(Saved data entries)
__________

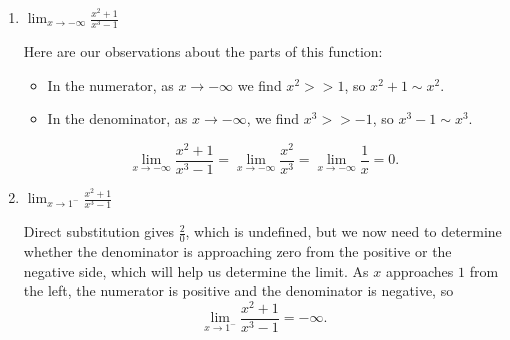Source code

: \documentclass{article}
\begin{document}
\begin{enumerate}
\begin{enumerate}
\begin{enumerate}
      \begin{solution}
        As we've seen, when taking the limit as $x \to \infty$ of a sum, we need to identify the fastest growing term (the highest power of $x$). 
        \begin{itemize}
            \item In the numerator, as $x \to \infty$ we find $x^2>>1$, so $x^2+1 \sim x^2$.
            \item In the denominator, as $x \to \infty$, we find $x^3>>-1$, so $x^3-1 \sim x^3$.
        \end{itemize}
        Taking this into account, we can reason the following:
        \[
          \lim_{x \to \infty} \frac{x^2 + 1}{x^3 - 1} = \lim_{x \to \infty} \frac{x^2}{x^3}
          = \lim_{x \to \infty} \frac{1}{x} = 0.
        \]
      \end{solution}

    \item
      \begin{problem}[\vfill]
        $\displaystyle \lim_{x \to -\infty} \frac{x^2 + 1}{x^3 - 1}$
      \end{problem}

      \begin{solution}
      Here are our observations about the parts of this function:
        \begin{itemize}
            \item In the numerator, as $x \to -\infty$ we find $x^2>>1$, so $x^2+1 \sim x^2$.
            \item In the denominator, as $x \to -\infty$, we find $x^3>>-1$, so $x^3-1 \sim x^3$.
        \end{itemize}
        \[
          \lim_{x \to -\infty} \frac{x^2 + 1}{x^3 - 1} = \lim_{x \to -\infty} \frac{x^2}{x^3}
          = \lim_{x \to -\infty} \frac{1}{x} = 0.
        \]
      \end{solution}

    \item
      \begin{problem}[\vfill]
        $\displaystyle \lim_{x \to 1^-} \frac{x^2 + 1}{x^3 - 1}$
      \end{problem}

      \begin{solution}
        Direct substitution gives $\frac{2}{0}$, which is undefined, but we now need to determine whether the denominator is approaching zero from the positive or the negative side, which will help us determine the limit. As $x$ approaches $1$ from the left, the numerator is positive
        and the denominator is negative, so
        \[\lim_{x \to 1^-} \frac{x^2 + 1}{x^3 - 1}=-\infty.\]
      \end{solution}


\end{enumerate}
\end{enumerate}
\end{enumerate}
\end{document}

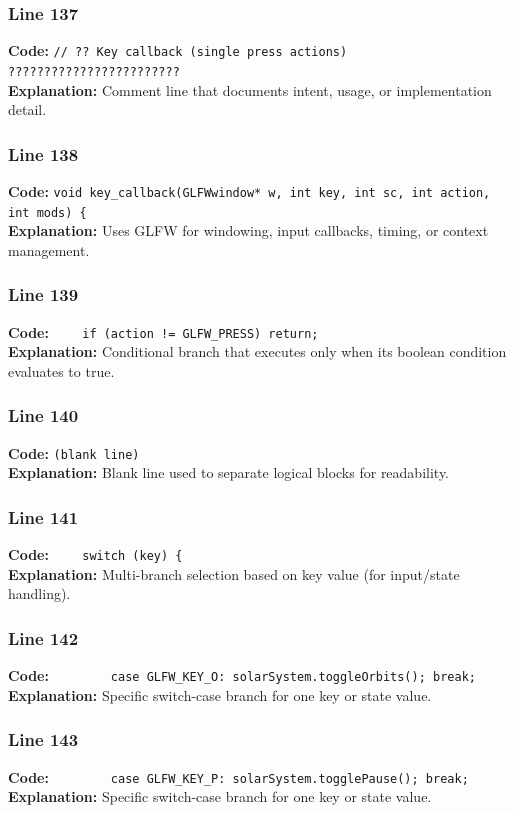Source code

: \documentclass[11pt,a4paper]{article}
\begin{document}
\subsubsection*{Line 137}
\textbf{Code:} \verb|// ?? Key callback (single press actions) ????????????????????????|\\
\textbf{Explanation:} Comment line that documents intent, usage, or implementation detail.

\subsubsection*{Line 138}
\textbf{Code:} \verb|void key_callback(GLFWwindow* w, int key, int sc, int action, int mods) {|\\
\textbf{Explanation:} Uses GLFW for windowing, input callbacks, timing, or context management.

\subsubsection*{Line 139}
\textbf{Code:} \verb|    if (action != GLFW_PRESS) return;|\\
\textbf{Explanation:} Conditional branch that executes only when its boolean condition evaluates to true.

\subsubsection*{Line 140}
\textbf{Code:} \texttt{(blank line)}\\
\textbf{Explanation:} Blank line used to separate logical blocks for readability.

\subsubsection*{Line 141}
\textbf{Code:} \verb|    switch (key) {|\\
\textbf{Explanation:} Multi-branch selection based on key value (for input/state handling).

\subsubsection*{Line 142}
\textbf{Code:} \verb|        case GLFW_KEY_O: solarSystem.toggleOrbits(); break;|\\
\textbf{Explanation:} Specific switch-case branch for one key or state value.

\subsubsection*{Line 143}
\textbf{Code:} \verb|        case GLFW_KEY_P: solarSystem.togglePause(); break;|\\
\textbf{Explanation:} Specific switch-case branch for one key or state value.
\end{document}
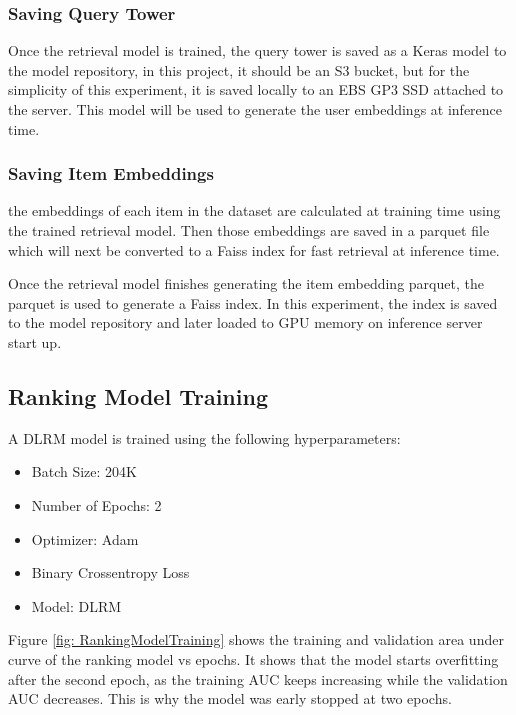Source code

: \subsubsection{Saving Query Tower}

Once the retrieval model is trained, the query tower is saved as a Keras model to the model repository, 
in this project, it should be an S3 bucket, but for the simplicity of this experiment, it is saved locally to an EBS GP3 SSD attached to the server.
This model will be used to generate the user embeddings at inference time.

\subsubsection{Saving Item Embeddings}

the embeddings of each item in the dataset are calculated at training time using the trained retrieval model. 
Then those embeddings are saved in a parquet \cite{ApacheParquet} file which will next be converted to a Faiss \cite{Faiss} index for fast retrieval at inference time.

Once the retrieval model finishes generating the item embedding parquet,
the parquet is used to generate a Faiss \cite{Faiss} index.
In this experiment, the index is saved to the model repository and later loaded to GPU memory on inference server start up.

\subsection{Ranking Model Training}

A DLRM model is trained using the following hyperparameters:

\begin{itemize}
\item Batch Size: 204K
\item Number of Epochs: 2
\item Optimizer: Adam
\item Binary Crossentropy Loss
\item Model: DLRM
\end{itemize}

Figure \ref{fig: RankingModelTraining} shows the training and validation area under curve of the ranking model vs epochs. It shows that the model starts overfitting after the second epoch, as the training AUC keeps increasing while the validation AUC decreases.
This is why the model was early stopped at two epochs.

__________

Could every entry above be printed again exactly, images excluded?

**Written answer**.
Source code

: \documentclass{article}
\begin{document}
\begin{enumerate}
\begin{enumerate}
\begin{enumerate}
      \begin{solution}
        As we've seen, when taking the limit as $x \to \infty$ of a sum, we need to identify the fastest growing term (the highest power of $x$). 
        \begin{itemize}
            \item In the numerator, as $x \to \infty$ we find $x^2>>1$, so $x^2+1 \sim x^2$.
            \item In the denominator, as $x \to \infty$, we find $x^3>>-1$, so $x^3-1 \sim x^3$.
        \end{itemize}
        Taking this into account, we can reason the following:
        \[
          \lim_{x \to \infty} \frac{x^2 + 1}{x^3 - 1} = \lim_{x \to \infty} \frac{x^2}{x^3}
          = \lim_{x \to \infty} \frac{1}{x} = 0.
        \]
      \end{solution}

    \item
      \begin{problem}[\vfill]
        $\displaystyle \lim_{x \to -\infty} \frac{x^2 + 1}{x^3 - 1}$
      \end{problem}

      \begin{solution}
      Here are our observations about the parts of this function:
        \begin{itemize}
            \item In the numerator, as $x \to -\infty$ we find $x^2>>1$, so $x^2+1 \sim x^2$.
            \item In the denominator, as $x \to -\infty$, we find $x^3>>-1$, so $x^3-1 \sim x^3$.
        \end{itemize}
        \[
          \lim_{x \to -\infty} \frac{x^2 + 1}{x^3 - 1} = \lim_{x \to -\infty} \frac{x^2}{x^3}
          = \lim_{x \to -\infty} \frac{1}{x} = 0.
        \]
      \end{solution}

    \item
      \begin{problem}[\vfill]
        $\displaystyle \lim_{x \to 1^-} \frac{x^2 + 1}{x^3 - 1}$
      \end{problem}

      \begin{solution}
        Direct substitution gives $\frac{2}{0}$, which is undefined, but we now need to determine whether the denominator is approaching zero from the positive or the negative side, which will help us determine the limit. As $x$ approaches $1$ from the left, the numerator is positive
        and the denominator is negative, so
        \[\lim_{x \to 1^-} \frac{x^2 + 1}{x^3 - 1}=-\infty.\]
      \end{solution}


\end{enumerate}
\end{enumerate}
\end{enumerate}
\end{document}

Source code

: \documentclass[11pt,a4paper]{article}
\begin{document}
\subsubsection*{Line 137}
\textbf{Code:} \verb|// ?? Key callback (single press actions) ????????????????????????|\\
\textbf{Explanation:} Comment line that documents intent, usage, or implementation detail.

\subsubsection*{Line 138}
\textbf{Code:} \verb|void key_callback(GLFWwindow* w, int key, int sc, int action, int mods) {|\\
\textbf{Explanation:} Uses GLFW for windowing, input callbacks, timing, or context management.

\subsubsection*{Line 139}
\textbf{Code:} \verb|    if (action != GLFW_PRESS) return;|\\
\textbf{Explanation:} Conditional branch that executes only when its boolean condition evaluates to true.

\subsubsection*{Line 140}
\textbf{Code:} \texttt{(blank line)}\\
\textbf{Explanation:} Blank line used to separate logical blocks for readability.

\subsubsection*{Line 141}
\textbf{Code:} \verb|    switch (key) {|\\
\textbf{Explanation:} Multi-branch selection based on key value (for input/state handling).

\subsubsection*{Line 142}
\textbf{Code:} \verb|        case GLFW_KEY_O: solarSystem.toggleOrbits(); break;|\\
\textbf{Explanation:} Specific switch-case branch for one key or state value.

\subsubsection*{Line 143}
\textbf{Code:} \verb|        case GLFW_KEY_P: solarSystem.togglePause(); break;|\\
\textbf{Explanation:} Specific switch-case branch for one key or state value.
\end{document}
Source code

: \subsubsection{Saving Query Tower}

Once the retrieval model is trained, the query tower is saved as a Keras model to the model repository, 
in this project, it should be an S3 bucket, but for the simplicity of this experiment, it is saved locally to an EBS GP3 SSD attached to the server.
This model will be used to generate the user embeddings at inference time.

\subsubsection{Saving Item Embeddings}

the embeddings of each item in the dataset are calculated at training time using the trained retrieval model. 
Then those embeddings are saved in a parquet \cite{ApacheParquet} file which will next be converted to a Faiss \cite{Faiss} index for fast retrieval at inference time.

Once the retrieval model finishes generating the item embedding parquet,
the parquet is used to generate a Faiss \cite{Faiss} index.
In this experiment, the index is saved to the model repository and later loaded to GPU memory on inference server start up.

\subsection{Ranking Model Training}

A DLRM model is trained using the following hyperparameters:

\begin{itemize}
\item Batch Size: 204K
\item Number of Epochs: 2
\item Optimizer: Adam
\item Binary Crossentropy Loss
\item Model: DLRM
\end{itemize}

Figure \ref{fig: RankingModelTraining} shows the training and validation area under curve of the ranking model vs epochs. It shows that the model starts overfitting after the second epoch, as the training AUC keeps increasing while the validation AUC decreases.
This is why the model was early stopped at two epochs.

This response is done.